Lo veíamos venir. Essential, la compañía fundada por Andy Rubin –una de las mentes tras Android– y que saltó a las portadas de los medios tecnológicos el pasado año con la llegada de su primer teléfono, del mismo nombre, no desarrollará la segunda versión de su smartphone y ya se habla de la venta total de la compañía.

Según revela Bloomberg, citando fuentes cercanas con el asunto, a Essential le quedaría muy poco para confirmar de manera definitiva lo que ya ha especulado durante todos estos meses pasados: no hay futuro para ellos en el mercado de la telefonía móvil bajo las premisas con las que han querido operar.

Interesante y poco realista

Así fue la propuesta de Rubin y su equipo con el Essential Phone, un teléfono que, a pesar de querer vender su aspecto exterior como la panacea de la telefonía para conseguir hacer frente a gigantes del sector como Apple o Samsung, carecía de los ingredientes necesarios para triunfar. Además de fallar en aspectos tan básicos para un smartphone de gama alta como es la cámara, Essential ha acusado sobremanera no contar con una estrategia de ventas que permitiera colocar su dispositivo en el mercado.

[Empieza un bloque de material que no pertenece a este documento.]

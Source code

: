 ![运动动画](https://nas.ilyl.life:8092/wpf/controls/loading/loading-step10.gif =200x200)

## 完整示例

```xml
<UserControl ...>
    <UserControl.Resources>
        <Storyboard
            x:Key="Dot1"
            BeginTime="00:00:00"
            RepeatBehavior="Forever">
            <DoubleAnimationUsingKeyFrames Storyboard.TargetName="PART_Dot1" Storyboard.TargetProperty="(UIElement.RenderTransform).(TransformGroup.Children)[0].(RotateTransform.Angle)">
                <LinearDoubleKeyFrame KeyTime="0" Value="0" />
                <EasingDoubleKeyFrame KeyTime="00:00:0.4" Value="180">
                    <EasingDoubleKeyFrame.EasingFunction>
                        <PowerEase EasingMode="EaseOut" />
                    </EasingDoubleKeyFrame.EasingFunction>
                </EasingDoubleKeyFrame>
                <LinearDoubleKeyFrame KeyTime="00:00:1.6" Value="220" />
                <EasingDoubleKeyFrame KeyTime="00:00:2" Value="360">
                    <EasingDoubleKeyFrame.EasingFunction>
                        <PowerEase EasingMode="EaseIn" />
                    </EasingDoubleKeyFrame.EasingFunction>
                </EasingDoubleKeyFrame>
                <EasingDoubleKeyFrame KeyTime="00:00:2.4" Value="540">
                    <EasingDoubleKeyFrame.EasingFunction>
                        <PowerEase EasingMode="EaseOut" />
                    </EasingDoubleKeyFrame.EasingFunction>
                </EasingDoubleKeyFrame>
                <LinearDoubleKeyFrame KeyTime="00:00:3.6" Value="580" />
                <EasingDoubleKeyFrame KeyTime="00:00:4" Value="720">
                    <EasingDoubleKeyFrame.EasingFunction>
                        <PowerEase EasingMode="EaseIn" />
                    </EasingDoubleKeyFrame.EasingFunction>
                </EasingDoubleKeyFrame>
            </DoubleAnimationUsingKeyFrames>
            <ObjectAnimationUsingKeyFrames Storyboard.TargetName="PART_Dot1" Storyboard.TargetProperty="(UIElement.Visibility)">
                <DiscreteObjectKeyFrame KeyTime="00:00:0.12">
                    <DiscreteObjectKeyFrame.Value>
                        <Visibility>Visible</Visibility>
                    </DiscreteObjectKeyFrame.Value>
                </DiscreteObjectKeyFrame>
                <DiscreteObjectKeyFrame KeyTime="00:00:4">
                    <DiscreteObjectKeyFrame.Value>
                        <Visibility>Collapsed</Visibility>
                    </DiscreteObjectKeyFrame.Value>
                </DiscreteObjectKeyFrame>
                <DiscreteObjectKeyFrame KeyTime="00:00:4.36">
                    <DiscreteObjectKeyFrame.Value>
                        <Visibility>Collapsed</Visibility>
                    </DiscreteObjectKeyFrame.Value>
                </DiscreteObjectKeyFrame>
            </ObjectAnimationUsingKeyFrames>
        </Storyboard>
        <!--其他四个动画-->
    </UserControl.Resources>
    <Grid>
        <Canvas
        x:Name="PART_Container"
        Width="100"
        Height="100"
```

Sin contar con la operadoras de su lado –claves en Estados Unidos– y sin llegar nunca a vender el terminal fuera del país, rentabilizar los 100 millones de dólares invertidos en el desarrollo del mismo era del todo imposible.

Este batacazo de ventas ha llevado a la compañía a ir bajando de manera paulatina el precio de venta del teléfono, pero ni por esas. Los últimos datos, recogidos en diciembre, estimaban que las ventas de Essential ascendían a un total de unas 50.000 unidades, una cifra irrisoria para las expectativas iniciales de la empresa y que, a la luz de estas últimas informaciones, ha terminado por pasar factura.